● **How to complete this task**: Exact copies of all the lines below are required, with the pictures omitted.

● **Exercise data**:
=== Section Start ===

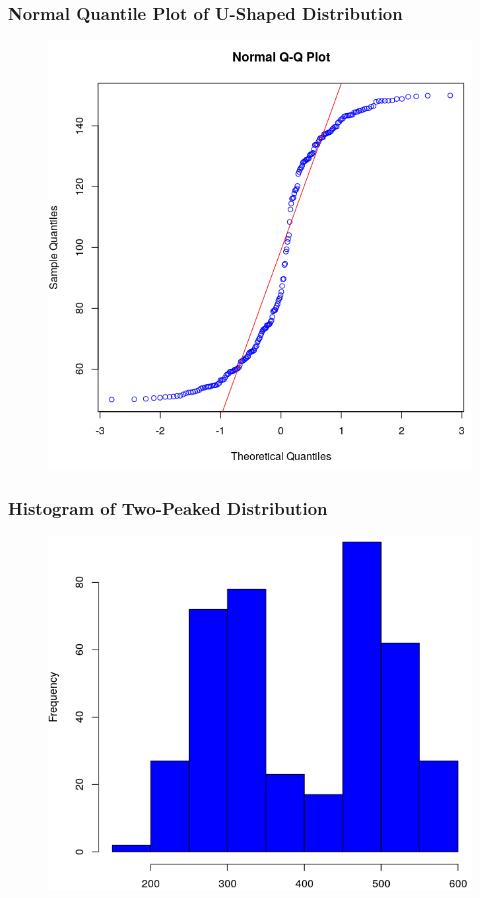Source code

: \documentclass[xcolor=dvipsnames]{beamer}
\begin{document}
\begin{frame}
  \frametitle{Normal Quantile Plot of U-Shaped Distribution}
\begin{figure}[h]
\includegraphics[scale=.35]{./diagrams/an-unqp.png}
\end{figure}
\end{frame}

\begin{frame}
  \frametitle{Histogram of Two-Peaked Distribution}
\begin{figure}[h]
\includegraphics[scale=.4]{./diagrams/an-2phist.png}
\end{figure}
\end{frame}
\end{document}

=== Section End ===

● **Output for this exercise**:
Source code

: \documentclass[xcolor=dvipsnames]{beamer}
\begin{document}
\begin{frame}
  \frametitle{Normal Quantile Plot of U-Shaped Distribution}
\begin{figure}[h]
\includegraphics[scale=.35]{./diagrams/an-unqp.png}
\end{figure}
\end{frame}

\begin{frame}
  \frametitle{Histogram of Two-Peaked Distribution}
\begin{figure}[h]
\includegraphics[scale=.4]{./diagrams/an-2phist.png}
\end{figure}
\end{frame}
\end{document}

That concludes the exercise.